The present disclosure relates to partitioning program memory.
BACKGROUNDProcessors may use multiple threads to process data. A processor may include program instruction memory to temporarily store small program images, and each thread may access the program memory to fetch these small program images during data processing. The program images may be stored in a larger memory (e.g., memory external to the processor) and copied into the program memory as needed. In a multi-threaded environment, each thread (context) may use all or part of the program memory to execute code specific to the task being executed by the thread. As threads are “swapped out”, the program memory may be refreshed with additional instructions copied from the larger memory into the program memory.
Features and advantages of embodiments of the claimed subject matter will become apparent as the following Detailed Description proceeds, and upon reference to the Drawings, wherein like numerals depict like parts, and in which:
Although the following Detailed Description will proceed with reference being made to illustrative embodiments, many alternatives, modifications, and variations thereof will be apparent to those skilled in the art.
DETAILED DESCRIPTIONNetwork devices may utilize multiple threads to process data packets. These threads may use program counters to address instructions stored in program memory. The program memory may be a small, fixed resource that temporarily stores small program images. A larger pool of instructions may be stored in another, larger memory and copied into the program memory on a per-thread basis. For example, in some network devices, the program memory may be only 8k addressable, while the larger memory may be 128k, or more. At any given time, a thread's program counter may be active and used to fetch instructions stored in the program memory. As a thread requires more instructions, it may generate a copy request to the larger memory to copy instructions into the program memory.
In some conventional network devices, the program memory can be reloaded by forcing all threads to stop executing, and then instructions may be copied from the larger memory into the program memory.
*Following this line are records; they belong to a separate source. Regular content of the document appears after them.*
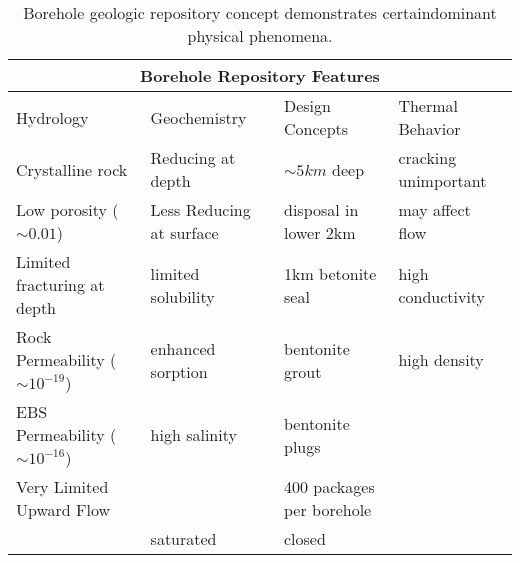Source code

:%
\begin{table}[h!]
  \centering
  \footnotesize{
  \begin{tabularx}{\textwidth}{|X|X|X|X|}
    \multicolumn{4}{c}{\textbf{Borehole Repository Features}}\\
    \hline
    Hydrology & Geochemistry & Design Concepts & Thermal Behavior \\ 
    \hline
    Crystalline rock&Reducing at depth& $\sim5km$ deep & cracking unimportant\\
    Low porosity ($\sim 0.01$)&Less Reducing at surface& disposal in lower 2km &may affect flow\\
    Limited fracturing at depth&limited solubility &1km betonite seal & high conductivity\\
    Rock Permeability ($\sim 10^{-19}$) &enhanced sorption &bentonite grout &high density\\
    EBS Permeability ($\sim 10^{-16}$) &high salinity&bentonite plugs&\\
    Very Limited Upward Flow&&400 packages per borehole&\\
    &saturated&closed&\\
    \hline
  \end{tabularx}
  \caption[Borehole repository features.]{Borehole geologic repository 
  concept demonstrates certaindominant physical phenomena. }
  \label{tab:borehole_tab}
  }
\end{table}
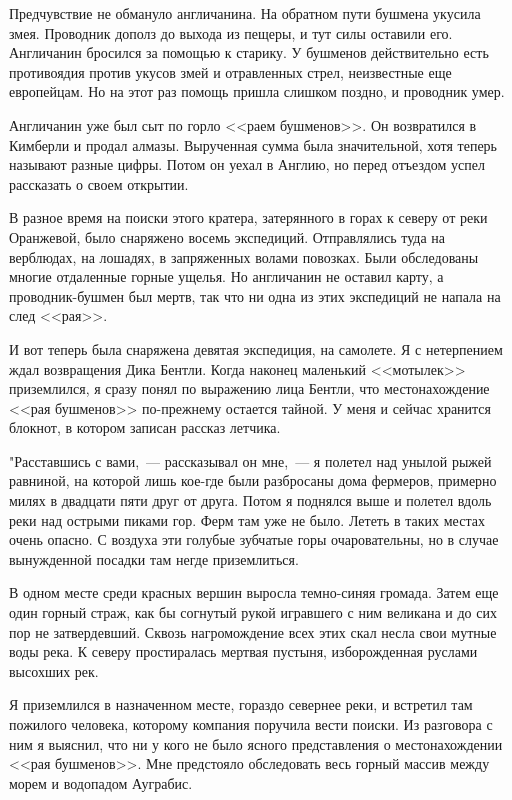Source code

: \documentclass[12pt,a4paper,twoside,openany,svgnames]{memoir}
\begin{document}
Предчувствие не обмануло англичанина. На обратном пути бушмена укусила змея. Проводник дополз до выхода из пещеры, и тут силы оставили его. Англичанин бросился за помощью к старику. У бушменов действительно есть противоядия против укусов змей и отравленных стрел, неизвестные еще европейцам. Но на этот раз помощь пришла слишком поздно, и проводник умер.

Англичанин уже был сыт по горло <<раем бушменов>>. Он возвратился в Кимберли и продал алмазы. Вырученная сумма была значительной, хотя теперь называют разные цифры. Потом он уехал в Англию, но перед отъездом успел рассказать о своем открытии.

В разное время на поиски этого кратера, затерянного в горах к северу от реки Оранжевой, было снаряжено восемь экспедиций. Отправлялись туда на верблюдах, на лошадях, в запряженных волами повозках. Были обследованы многие отдаленные горные ущелья. Но англичанин не оставил карту, а проводник-бушмен был мертв, так что ни одна из этих экспедиций не напала на след <<рая>>.

И вот теперь была снаряжена девятая экспедиция, на самолете. Я с нетерпением ждал возвращения Дика Бентли. Когда наконец маленький <<мотылек>> приземлился, я сразу понял по выражению лица Бентли, что местонахождение <<рая бушменов>> по-прежнему остается тайной. У меня и сейчас хранится блокнот, в котором записан рассказ летчика.

"Расставшись с вами,~--- рассказывал он мне,~--- я полетел над унылой рыжей равниной, на которой лишь кое-где были разбросаны дома фермеров, примерно милях в двадцати пяти друг от друга. Потом я поднялся выше и полетел вдоль реки над острыми пиками гор. Ферм там уже не было. Лететь в таких местах очень опасно. С воздуха эти голубые зубчатые горы очаровательны, но в случае вынужденной посадки там негде приземлиться.

В одном месте среди красных вершин выросла темно-синяя громада. Затем еще один горный страж, как бы согнутый рукой игравшего с ним великана и до сих пор не затвердевший. Сквозь нагромождение всех этих скал несла свои мутные воды река. К северу простиралась мертвая пустыня, изборожденная руслами высохших рек.

Я приземлился в назначенном месте, гораздо севернее реки, и встретил там пожилого человека, которому компания поручила вести поиски. Из разговора с ним я выяснил, что ни у кого не было ясного представления о местонахождении <<рая бушменов>>. Мне предстояло обследовать весь горный массив между морем и водопадом Ауграбис.
\end{document}
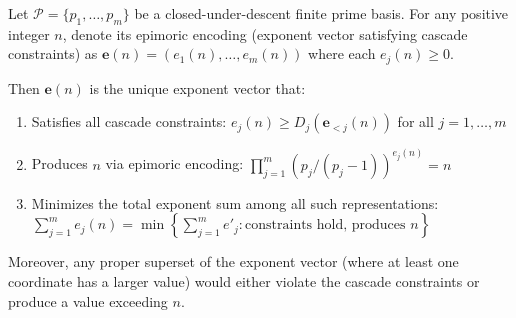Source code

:\begin{theorem}
\label{thm:minimal-representation}

Let $\mathcal{P} = \{p_1, \ldots, p_m\}$ be a closed-under-descent finite prime basis. For any positive integer $n$, denote its epimoric encoding (exponent vector satisfying cascade constraints) as $\mathbf{e}(n) = (e_1(n), \ldots, e_m(n))$ where each $e_j(n) \geq 0$.

Then $\mathbf{e}(n)$ is the unique exponent vector that:
\begin{enumerate}
\item Satisfies all cascade constraints: $e_j(n) \geq D_j(\mathbf{e}_{<j}(n))$ for all $j = 1, \ldots, m$
\item Produces $n$ via epimoric encoding: $\prod_{j=1}^m (p_j/(p_j-1))^{e_j(n)} = n$
\item Minimizes the total exponent sum among all such representations: $\sum_{j=1}^m e_j(n) = \min \left\{\sum_{j=1}^m e'_j : \text{constraints hold, produces } n\right\}$
\end{enumerate}

Moreover, any proper superset of the exponent vector (where at least one coordinate has a larger value) would either violate the cascade constraints or produce a value exceeding $n$.

\end{theorem}

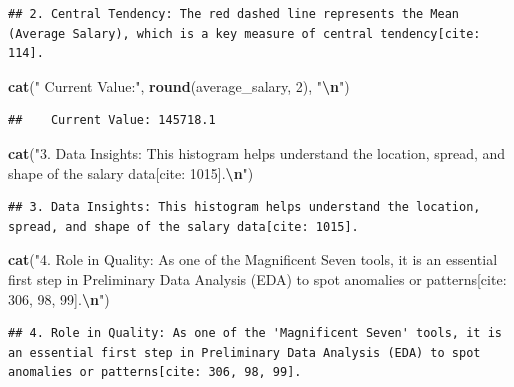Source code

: \documentclass[
]{article}
\newenvironment{Shaded}{\begin{snugshade}}{\end{snugshade}}
\newcommand{\DecValTok}[1]{\textcolor[rgb]{0.00,0.00,0.81}{#1}}
\newcommand{\FunctionTok}[1]{\textcolor[rgb]{0.13,0.29,0.53}{\textbf{#1}}}
\newcommand{\NormalTok}[1]{#1}
\newcommand{\SpecialCharTok}[1]{\textcolor[rgb]{0.81,0.36,0.00}{\textbf{#1}}}
\newcommand{\StringTok}[1]{\textcolor[rgb]{0.31,0.60,0.02}{#1}}
\begin{document}
\begin{verbatim}
## 2. Central Tendency: The red dashed line represents the Mean (Average Salary), which is a key measure of central tendency[cite: 114].
\end{verbatim}

\begin{Shaded}
\begin{Highlighting}[]
\FunctionTok{cat}\NormalTok{(}\StringTok{"   Current Value:"}\NormalTok{, }\FunctionTok{round}\NormalTok{(average\_salary, }\DecValTok{2}\NormalTok{), }\StringTok{"}\SpecialCharTok{\textbackslash{}n}\StringTok{"}\NormalTok{)}
\end{Highlighting}
\end{Shaded}

\begin{verbatim}
##    Current Value: 145718.1
\end{verbatim}

\begin{Shaded}
\begin{Highlighting}[]
\FunctionTok{cat}\NormalTok{(}\StringTok{"3. Data Insights: This histogram helps understand the location, spread, and shape of the salary data[cite: 1015].}\SpecialCharTok{\textbackslash{}n}\StringTok{"}\NormalTok{)}
\end{Highlighting}
\end{Shaded}

\begin{verbatim}
## 3. Data Insights: This histogram helps understand the location, spread, and shape of the salary data[cite: 1015].
\end{verbatim}

\begin{Shaded}
\begin{Highlighting}[]
\FunctionTok{cat}\NormalTok{(}\StringTok{"4. Role in Quality: As one of the \textquotesingle{}Magnificent Seven\textquotesingle{} tools, it is an essential first step in Preliminary Data Analysis (EDA) to spot anomalies or patterns[cite: 306, 98, 99].}\SpecialCharTok{\textbackslash{}n}\StringTok{"}\NormalTok{)}
\end{Highlighting}
\end{Shaded}

\begin{verbatim}
## 4. Role in Quality: As one of the 'Magnificent Seven' tools, it is an essential first step in Preliminary Data Analysis (EDA) to spot anomalies or patterns[cite: 306, 98, 99].
\end{verbatim}
\end{document}
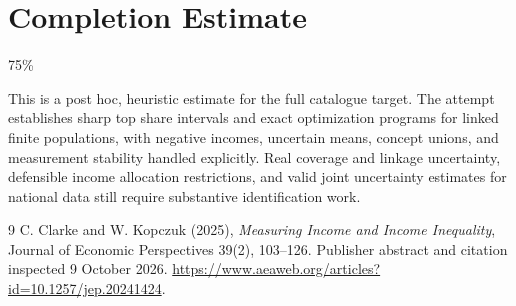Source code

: \documentclass[11pt]{article}
\theoremstyle{remark}\newtheorem{remark}[theorem]{Remark}
\begin{document}
\section{Completion Estimate}
75\%

This is a post hoc, heuristic estimate for the full catalogue target.
The attempt establishes sharp top share intervals and exact optimization programs for linked finite populations, with negative incomes, uncertain means, concept unions, and measurement stability handled explicitly. Real coverage and linkage uncertainty, defensible income allocation restrictions, and valid joint uncertainty estimates for national data still require substantive identification work.

\begin{thebibliography}{9}
 C. Clarke and W. Kopczuk (2025), \emph{Measuring Income and Income Inequality}, Journal of Economic Perspectives 39(2), 103--126. Publisher abstract and citation inspected 9 October 2026. \url{https://www.aeaweb.org/articles?id=10.1257/jep.20241424}.
\end{thebibliography}
\end{document}
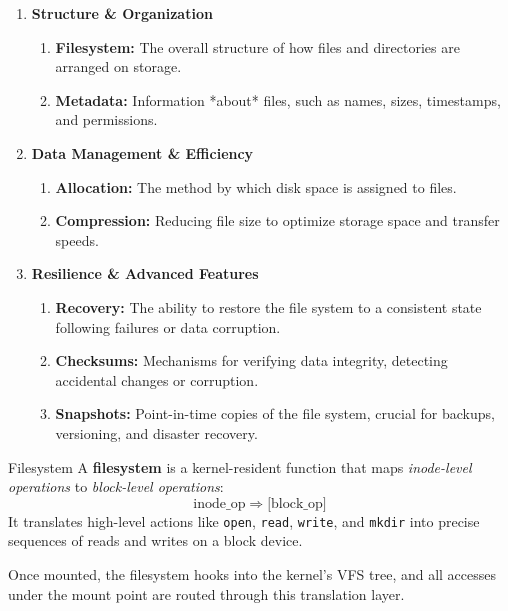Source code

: \documentclass[openany, 12pt]{book}
\begin{document}
\begin{enumerate}
	\item \textbf{Structure \& Organization}
	      \begin{enumerate}
		      \item \textbf{Filesystem:} The overall structure of how files and
		            directories are arranged on storage.
		      \item \textbf{Metadata:} Information *about* files, such as names,
		            sizes, timestamps, and permissions.
	      \end{enumerate}
	\item \textbf{Data Management \& Efficiency}
	      \begin{enumerate}
		      \item \textbf{Allocation:} The method by which disk space is
		            assigned to files.
		      \item \textbf{Compression:} Reducing file size to optimize storage
		            space and transfer speeds.
	      \end{enumerate}
	\item \textbf{Resilience \& Advanced Features}
	      \begin{enumerate}
		      \item \textbf{Recovery:} The ability to restore the file system to
		            a consistent state following failures or data corruption.
		      \item \textbf{Checksums:} Mechanisms for verifying data integrity,
		            detecting accidental changes or corruption.
		      \item \textbf{Snapshots:} Point-in-time copies of the file system,
		            crucial for backups, versioning, and disaster recovery.
	      \end{enumerate}
\end{enumerate}

\begin{definition}{Filesystem}{}
	A \textbf{filesystem} is a kernel-resident function that maps
	\textit{inode-level operations} to \textit{block-level operations}: \[
		\text{inode\_op} \;\Rightarrow\; \text{[block\_op]} \] It translates
	high-level actions like \texttt{open}, \texttt{read}, \texttt{write}, and
	\texttt{mkdir} into precise sequences of reads and writes on a block device.

	Once mounted, the filesystem hooks into the kernel's VFS tree, and all
	accesses under the mount point are routed through this translation layer.
\end{definition}
\end{document}
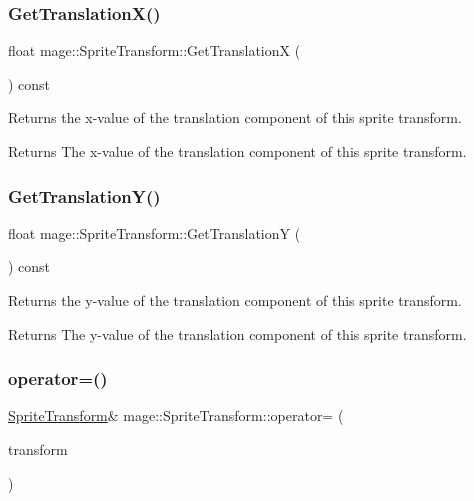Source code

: \subsubsection{\texorpdfstring{Get\+Translation\+X()}{GetTranslationX()}}
{\footnotesize\ttfamily float mage\+::\+Sprite\+Transform\+::\+Get\+TranslationX (\begin{DoxyParamCaption}{ }\end{DoxyParamCaption}) const}

Returns the x-\/value of the translation component of this sprite transform.

\begin{DoxyReturn}{Returns}
The x-\/value of the translation component of this sprite transform. 
\end{DoxyReturn}
\hypertarget{structmage_1_1_sprite_transform_a7cf25b0261f0fd65339a9c3e119e2573}{}\label{structmage_1_1_sprite_transform_a7cf25b0261f0fd65339a9c3e119e2573} 
\subsubsection{\texorpdfstring{Get\+Translation\+Y()}{GetTranslationY()}}
{\footnotesize\ttfamily float mage\+::\+Sprite\+Transform\+::\+Get\+TranslationY (\begin{DoxyParamCaption}{ }\end{DoxyParamCaption}) const}

Returns the y-\/value of the translation component of this sprite transform.

\begin{DoxyReturn}{Returns}
The y-\/value of the translation component of this sprite transform. 
\end{DoxyReturn}
\hypertarget{structmage_1_1_sprite_transform_af0adccff92d48e7b347e66277981ee07}{}\label{structmage_1_1_sprite_transform_af0adccff92d48e7b347e66277981ee07} 
\subsubsection{\texorpdfstring{operator=()}{operator=()}\hspace{0.1cm}{\footnotesize\ttfamily [1/2]}}
{\footnotesize\ttfamily \hyperlink{structmage_1_1_sprite_transform}{Sprite\+Transform}\& mage\+::\+Sprite\+Transform\+::operator= (\begin{DoxyParamCaption}\item[{const \hyperlink{structmage_1_1_sprite_transform}{Sprite\+Transform} \&}]{transform }\end{DoxyParamCaption})\hspace{0.3cm}{\ttfamily [default]}}

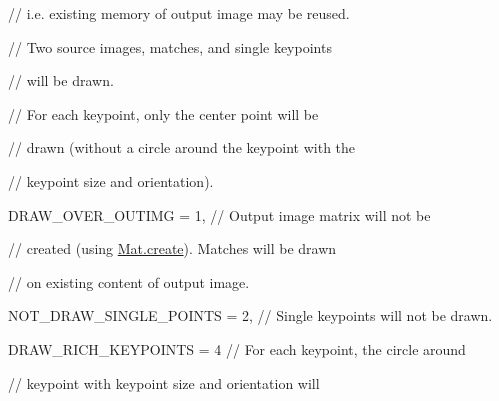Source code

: {\ttfamily // i.\+e. existing memory of output image may be reused.}

{\ttfamily }

{\ttfamily }

{\ttfamily // Two source images, matches, and single keypoints}

{\ttfamily }

{\ttfamily }

{\ttfamily // will be drawn.}

{\ttfamily }

{\ttfamily }

{\ttfamily // For each keypoint, only the center point will be}

{\ttfamily }

{\ttfamily }

{\ttfamily // drawn (without a circle around the keypoint with the}

{\ttfamily }

{\ttfamily }

{\ttfamily // keypoint size and orientation).}

{\ttfamily }

{\ttfamily }

{\ttfamily D\+R\+A\+W\+\_\+\+O\+V\+E\+R\+\_\+\+O\+U\+T\+I\+MG = 1, // Output image matrix will not be}

{\ttfamily }

{\ttfamily }

{\ttfamily // created (using \mbox{\hyperlink{classorg_1_1opencv_1_1core_1_1_mat_a539b0a3690afb6b43047b50cbb787fee}{Mat.\+create}}). Matches will be drawn}

{\ttfamily }

{\ttfamily }

{\ttfamily // on existing content of output image.}

{\ttfamily }

{\ttfamily }

{\ttfamily N\+O\+T\+\_\+\+D\+R\+A\+W\+\_\+\+S\+I\+N\+G\+L\+E\+\_\+\+P\+O\+I\+N\+TS = 2, // Single keypoints will not be drawn.}

{\ttfamily }

{\ttfamily }

{\ttfamily D\+R\+A\+W\+\_\+\+R\+I\+C\+H\+\_\+\+K\+E\+Y\+P\+O\+I\+N\+TS = 4 // For each keypoint, the circle around}

{\ttfamily }

{\ttfamily }

{\ttfamily // keypoint with keypoint size and orientation will}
Yet other network devices permit “on-the-fly” reloading of the program memory from the larger memory while permitting other thread(s) to continue executing instructions. However, such “on-the-fly” processing may present problems. Each thread may be executing instructions independently of other threads, and thus each thread may be “unaware” of what part of the instructions may have been loaded into the program memory. For example, one thread could replace instructions that another thread needs to execute. Continual displacement of instructions, with little or no forward progress in execution, is known as “thrashing”.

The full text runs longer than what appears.